Wow! I am screening calls now. I think I have collected more pledges from people that ask me not to do it that the other way around.
yes is nuts. I am very intimidated by it. some people seem to think is a cry for attention. I can think of better ways of crying for attention. Being 39,dressing up in animal print and hitting the bars. Now that sounds more like something that I could do this long weekend that will also give me attention.
I am really doubting my ability to finish this race now. When I first sign for it, I knew it was going to be crazy but there was a small part of me that thought "maybe" is not like I have being sitting in the couch and all of a sudden saying "My kids are gone for 2 weeks, let's see, I can get an other cat or I can race for 125K" .
The thing is, my life is getting easier, I am looking forward to my next Athabasca University class and the craziness of two preteen boys and their school and sports schedule, and it's getting harder for me to wake up at 5am every day to go for a run. The truth is a feel guilty for looking forward to a less stressed life ( I do have some stress, I am after all a single mother of 2 boys), if it's not for organizations like the CNIB that provide help to families like mine, I wouldn't have being looking into the possibility of going back to a normal life so soon.

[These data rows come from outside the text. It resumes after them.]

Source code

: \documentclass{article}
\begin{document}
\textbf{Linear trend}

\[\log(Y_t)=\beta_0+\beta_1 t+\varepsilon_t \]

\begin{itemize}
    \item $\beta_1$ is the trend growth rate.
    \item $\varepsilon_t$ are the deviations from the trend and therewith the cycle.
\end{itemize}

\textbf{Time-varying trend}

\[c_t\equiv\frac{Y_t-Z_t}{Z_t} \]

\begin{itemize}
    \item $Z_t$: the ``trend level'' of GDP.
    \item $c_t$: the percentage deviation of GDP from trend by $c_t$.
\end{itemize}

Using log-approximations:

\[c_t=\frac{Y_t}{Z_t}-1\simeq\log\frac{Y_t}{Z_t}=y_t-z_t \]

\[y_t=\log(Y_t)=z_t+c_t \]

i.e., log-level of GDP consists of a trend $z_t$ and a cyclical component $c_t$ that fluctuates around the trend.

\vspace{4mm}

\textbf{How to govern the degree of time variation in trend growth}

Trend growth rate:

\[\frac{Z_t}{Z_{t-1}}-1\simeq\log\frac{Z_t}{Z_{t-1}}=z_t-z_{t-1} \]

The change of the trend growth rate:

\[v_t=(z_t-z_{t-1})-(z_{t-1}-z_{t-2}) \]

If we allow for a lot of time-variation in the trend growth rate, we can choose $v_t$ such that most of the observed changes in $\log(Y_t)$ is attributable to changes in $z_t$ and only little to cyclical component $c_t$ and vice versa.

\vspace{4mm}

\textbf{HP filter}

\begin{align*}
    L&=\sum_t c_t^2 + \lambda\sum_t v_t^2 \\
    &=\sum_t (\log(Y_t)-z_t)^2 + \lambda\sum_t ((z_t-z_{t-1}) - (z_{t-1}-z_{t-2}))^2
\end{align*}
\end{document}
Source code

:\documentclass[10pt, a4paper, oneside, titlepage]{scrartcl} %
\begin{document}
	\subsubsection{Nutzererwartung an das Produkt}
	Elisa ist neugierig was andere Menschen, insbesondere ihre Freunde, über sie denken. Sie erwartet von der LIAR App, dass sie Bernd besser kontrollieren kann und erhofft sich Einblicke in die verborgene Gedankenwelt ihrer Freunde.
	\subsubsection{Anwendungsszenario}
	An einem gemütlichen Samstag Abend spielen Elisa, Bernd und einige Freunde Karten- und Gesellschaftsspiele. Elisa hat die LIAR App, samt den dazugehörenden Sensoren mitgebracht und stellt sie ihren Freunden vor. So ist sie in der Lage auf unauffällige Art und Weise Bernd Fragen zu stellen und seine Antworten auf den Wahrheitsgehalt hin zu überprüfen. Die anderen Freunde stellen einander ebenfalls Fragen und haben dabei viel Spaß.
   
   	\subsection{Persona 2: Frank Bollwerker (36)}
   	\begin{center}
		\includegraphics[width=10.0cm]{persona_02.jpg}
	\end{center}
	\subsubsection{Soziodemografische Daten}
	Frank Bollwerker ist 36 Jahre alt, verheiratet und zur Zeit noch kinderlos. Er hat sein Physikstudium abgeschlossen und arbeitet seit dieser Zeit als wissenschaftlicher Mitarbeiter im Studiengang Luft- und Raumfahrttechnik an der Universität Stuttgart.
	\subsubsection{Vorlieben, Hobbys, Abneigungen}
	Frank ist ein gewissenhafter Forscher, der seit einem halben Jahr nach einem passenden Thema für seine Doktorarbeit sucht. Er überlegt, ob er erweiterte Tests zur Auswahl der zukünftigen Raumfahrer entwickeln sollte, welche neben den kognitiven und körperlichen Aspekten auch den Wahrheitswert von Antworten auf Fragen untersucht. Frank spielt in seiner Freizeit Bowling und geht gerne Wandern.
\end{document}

I feel great about being able to give them 24 hours of my life so they can go ahead and do what they do. The strangest thing is that I almost never notice that Karl is visually impaired, but once a week I will get a yellow box with braille writing and a book on tape and I remember that they are only a phone call away
Before I ever considered doing the Canadian Death Race, I imagine this race being full of renegades, people who had trouble adapting to the norms of society and after talking to a few people who have done the race solo I realize they are your average white collar corporate Calgary. Sure is unusual to spend some of your hard earned vacation time to do something like this.
Darcy whom I met for a run so I could asked questions about this race never doubted my ability to do it. Darcy has run this race for 4 straight years and he is doing it again this year never needed an excuse for racing ultras, except that he just loves running . He was however very disappointed that the 100 miles Lost Soul Ultra in Lethbridge was full and I couldn't sign for that one too.
I am committed to do this race, I hope I completed so I don't have to give it an other shot next year, unless just like Darcy, I end up falling in love with the sport and I will look forward to spending my long earn vacation time in Grand Cache Alberta in the August long weekend.